- _Task requirements_: Could all of the entries be written out exactly, with any pictures omitted?

- _Entries provided_:
%%

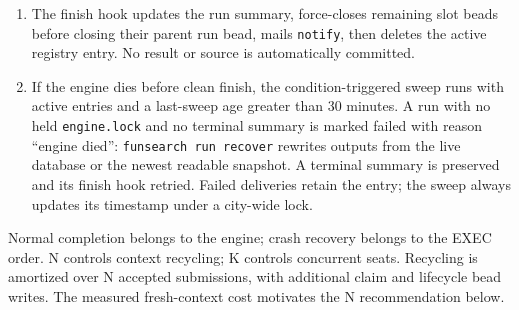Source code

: \documentclass[11pt]{article}
\newcommand{\code}[1]{\texttt{#1}}
\begin{document}
\begin{enumerate}
leave that marker unpublished so recovery can retry. It backs up SQLite and invokes the
finish hook with the run directory and \code{FS\_RUN\_DIR} set, then exits.
\item The finish hook updates the run summary, force-closes remaining slot
beads before closing their parent run bead, mails \code{notify}, then deletes
the active registry entry. No result or source is automatically committed.
\item If the engine dies before clean finish, the condition-triggered sweep runs
with active entries and a last-sweep age greater than 30 minutes. A run with
no held \code{engine.lock} and no terminal summary is marked failed with reason ``engine died'':
\code{funsearch run recover} rewrites outputs from the live database or the newest
readable snapshot. A terminal summary is preserved and its finish
hook retried. Failed deliveries retain the entry; the sweep always updates its
timestamp under a city-wide lock.
\end{enumerate}
Normal completion belongs to the engine; crash recovery belongs to the EXEC
order. N controls context recycling; K controls concurrent seats. Recycling is
amortized over N accepted submissions, with additional claim and lifecycle bead
writes. The measured fresh-context cost motivates the N recommendation below.
\end{document}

%%

- _Answer area_:
Source code

: \documentclass[11pt]{article}
\newcommand{\code}[1]{\texttt{#1}}
\begin{document}
\begin{enumerate}
leave that marker unpublished so recovery can retry. It backs up SQLite and invokes the
finish hook with the run directory and \code{FS\_RUN\_DIR} set, then exits.
\item The finish hook updates the run summary, force-closes remaining slot
beads before closing their parent run bead, mails \code{notify}, then deletes
the active registry entry. No result or source is automatically committed.
\item If the engine dies before clean finish, the condition-triggered sweep runs
with active entries and a last-sweep age greater than 30 minutes. A run with
no held \code{engine.lock} and no terminal summary is marked failed with reason ``engine died'':
\code{funsearch run recover} rewrites outputs from the live database or the newest
readable snapshot. A terminal summary is preserved and its finish
hook retried. Failed deliveries retain the entry; the sweep always updates its
timestamp under a city-wide lock.
\end{enumerate}
Normal completion belongs to the engine; crash recovery belongs to the EXEC
order. N controls context recycling; K controls concurrent seats. Recycling is
amortized over N accepted submissions, with additional claim and lifecycle bead
writes. The measured fresh-context cost motivates the N recommendation below.
\end{document}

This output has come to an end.